# Why are the weights of the previous layers updated only considering the old values of the weights of the later layer, not the updated values?

Why are the weights of a neural net updated only considering the old values of the later layer, not the already updated values?

I use this example to explain my problem. When applying the backpropagation chain rule, the weights of the previous layer ($$w_1, w_2, w_3, w_4$$) are updated making use of the chain rule:

$$\frac{\partial E_{total}}{\partial w_1} = \frac{\partial E_{total}}{\partial out_{h1}} * \frac{\partial out_{h1}}{\partial net_{h1}}*\frac{\partial net_{h1}}{\partial w_1}$$

He then says:

$$\frac{\partial net_{o1}}{\partial out_{h1}}=w_5$$

Although he has already calculated the updated value for $$w_5$$, he uses the old value of $$w_5$$ to update $$w_1$$? Because the updated value of $$w_1$$ will have an impact on the outcome together with the updated value of $$w_5$$?

The basic idea of gradient descent is:

• Calculate the gradient of some score with respect to parameters that you can control

• Take a step in the direction of that gradient that improves the score (subract a multiple of gradient - for gradient descent - if you want to minimise some cost function)

The backpropagation using chain rule in neural network layers is part of the first part, calculating the gradient.

If you interleaved these steps during a single calculation, by taking an update step before propagating the gradient over all layers, you would not propagate the true gradient, but some interim value. There is no guarantee this value would reflect the true gradient of the affected layer when compared to training data and loss functions.

There are some manipulations of the gradient that are acceptable and improve convergence. For instance momentum, and various forms of weighting based on previous gradient calculations. However, I am not aware of any successful attempt to perform updates with partially-calculated gradient then attempt to continue the interrupted gradient calculations over the mixed updated and not-yet-updated parameters.

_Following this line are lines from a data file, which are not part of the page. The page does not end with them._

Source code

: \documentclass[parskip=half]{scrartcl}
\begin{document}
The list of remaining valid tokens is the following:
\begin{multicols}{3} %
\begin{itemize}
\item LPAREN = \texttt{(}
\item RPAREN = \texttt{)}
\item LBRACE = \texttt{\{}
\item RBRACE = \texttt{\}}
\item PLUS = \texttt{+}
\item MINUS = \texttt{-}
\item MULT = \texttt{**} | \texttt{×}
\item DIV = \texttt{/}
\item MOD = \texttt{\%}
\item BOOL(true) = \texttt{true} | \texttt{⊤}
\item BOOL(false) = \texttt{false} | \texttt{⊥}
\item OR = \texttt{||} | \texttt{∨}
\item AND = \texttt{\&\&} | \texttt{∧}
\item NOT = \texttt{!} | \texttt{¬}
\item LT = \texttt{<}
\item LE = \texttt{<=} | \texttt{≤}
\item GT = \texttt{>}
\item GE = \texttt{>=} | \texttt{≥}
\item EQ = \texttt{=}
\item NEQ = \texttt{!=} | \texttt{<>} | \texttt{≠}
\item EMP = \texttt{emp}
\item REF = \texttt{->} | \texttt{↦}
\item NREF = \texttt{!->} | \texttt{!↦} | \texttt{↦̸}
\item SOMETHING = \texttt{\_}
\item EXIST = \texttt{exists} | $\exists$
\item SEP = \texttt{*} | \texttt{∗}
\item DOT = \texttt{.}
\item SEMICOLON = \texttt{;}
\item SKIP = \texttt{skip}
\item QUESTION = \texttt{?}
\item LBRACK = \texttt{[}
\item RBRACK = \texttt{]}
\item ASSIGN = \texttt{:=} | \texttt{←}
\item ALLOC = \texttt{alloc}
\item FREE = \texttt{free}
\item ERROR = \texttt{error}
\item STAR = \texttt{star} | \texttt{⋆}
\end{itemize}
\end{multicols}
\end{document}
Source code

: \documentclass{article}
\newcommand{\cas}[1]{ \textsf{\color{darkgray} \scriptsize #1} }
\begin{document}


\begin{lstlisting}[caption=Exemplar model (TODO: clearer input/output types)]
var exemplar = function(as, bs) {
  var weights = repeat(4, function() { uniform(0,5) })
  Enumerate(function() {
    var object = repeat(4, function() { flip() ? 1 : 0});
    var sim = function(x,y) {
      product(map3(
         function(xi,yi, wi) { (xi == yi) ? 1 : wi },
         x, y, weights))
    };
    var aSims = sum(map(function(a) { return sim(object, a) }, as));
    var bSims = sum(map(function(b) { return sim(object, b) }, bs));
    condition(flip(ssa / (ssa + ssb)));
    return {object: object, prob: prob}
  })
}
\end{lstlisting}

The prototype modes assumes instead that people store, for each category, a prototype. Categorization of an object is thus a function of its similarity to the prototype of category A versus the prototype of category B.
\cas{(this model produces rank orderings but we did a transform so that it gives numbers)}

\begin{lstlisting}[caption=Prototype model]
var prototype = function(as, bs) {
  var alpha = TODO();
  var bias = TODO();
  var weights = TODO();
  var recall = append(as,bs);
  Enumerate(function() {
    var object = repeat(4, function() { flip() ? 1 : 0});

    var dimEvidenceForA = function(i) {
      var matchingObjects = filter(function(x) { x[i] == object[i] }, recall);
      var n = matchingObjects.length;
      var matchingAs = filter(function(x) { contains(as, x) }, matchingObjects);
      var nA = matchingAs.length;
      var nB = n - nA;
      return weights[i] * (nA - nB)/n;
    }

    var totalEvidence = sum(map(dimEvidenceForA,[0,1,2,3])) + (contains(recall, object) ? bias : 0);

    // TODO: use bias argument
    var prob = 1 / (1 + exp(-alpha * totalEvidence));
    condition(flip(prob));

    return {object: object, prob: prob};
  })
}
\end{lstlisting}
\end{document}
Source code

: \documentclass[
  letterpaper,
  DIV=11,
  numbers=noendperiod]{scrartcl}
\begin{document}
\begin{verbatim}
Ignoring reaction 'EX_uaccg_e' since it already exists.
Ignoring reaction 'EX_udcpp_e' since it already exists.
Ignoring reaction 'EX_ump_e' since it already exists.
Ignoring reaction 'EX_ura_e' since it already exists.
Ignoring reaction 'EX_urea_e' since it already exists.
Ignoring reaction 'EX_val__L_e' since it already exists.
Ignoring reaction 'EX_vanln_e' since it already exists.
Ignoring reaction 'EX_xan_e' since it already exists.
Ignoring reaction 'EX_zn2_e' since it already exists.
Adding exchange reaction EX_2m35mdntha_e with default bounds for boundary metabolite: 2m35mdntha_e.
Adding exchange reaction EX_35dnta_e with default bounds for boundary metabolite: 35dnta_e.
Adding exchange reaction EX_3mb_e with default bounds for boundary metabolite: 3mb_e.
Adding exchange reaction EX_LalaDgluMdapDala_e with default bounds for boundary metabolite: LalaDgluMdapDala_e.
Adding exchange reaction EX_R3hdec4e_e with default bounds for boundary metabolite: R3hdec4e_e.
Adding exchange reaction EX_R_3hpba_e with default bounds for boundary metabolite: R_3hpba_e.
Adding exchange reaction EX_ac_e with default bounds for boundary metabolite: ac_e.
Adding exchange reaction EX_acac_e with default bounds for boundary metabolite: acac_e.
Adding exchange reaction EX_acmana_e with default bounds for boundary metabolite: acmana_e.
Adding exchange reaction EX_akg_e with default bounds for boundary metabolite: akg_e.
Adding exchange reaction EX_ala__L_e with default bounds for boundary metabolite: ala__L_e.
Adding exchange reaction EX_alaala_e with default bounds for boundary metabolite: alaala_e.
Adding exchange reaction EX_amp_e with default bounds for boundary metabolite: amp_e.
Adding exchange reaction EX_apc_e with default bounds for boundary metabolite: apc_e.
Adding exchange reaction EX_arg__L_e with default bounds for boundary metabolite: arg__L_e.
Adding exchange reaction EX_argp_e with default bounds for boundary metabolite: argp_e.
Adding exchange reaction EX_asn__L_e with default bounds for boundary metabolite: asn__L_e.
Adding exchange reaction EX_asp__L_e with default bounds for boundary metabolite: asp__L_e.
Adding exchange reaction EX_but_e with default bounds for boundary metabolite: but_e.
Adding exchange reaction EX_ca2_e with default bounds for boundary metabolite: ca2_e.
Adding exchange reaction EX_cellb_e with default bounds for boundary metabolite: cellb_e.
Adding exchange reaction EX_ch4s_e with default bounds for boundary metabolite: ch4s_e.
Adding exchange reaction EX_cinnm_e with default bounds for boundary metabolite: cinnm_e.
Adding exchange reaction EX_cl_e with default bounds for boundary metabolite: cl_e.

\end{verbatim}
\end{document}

It is also possible to calculate gradients and then only update some of the possible parameters. In some cases this is useful, for instance it is a good choice when performing transfer learning, by only updating a few layers close to the output. This constrains the network to keep a lot of its trained parameters as-is, which reduces the chances of over-fitting to the smaller dataset that the network is learning from when transferring.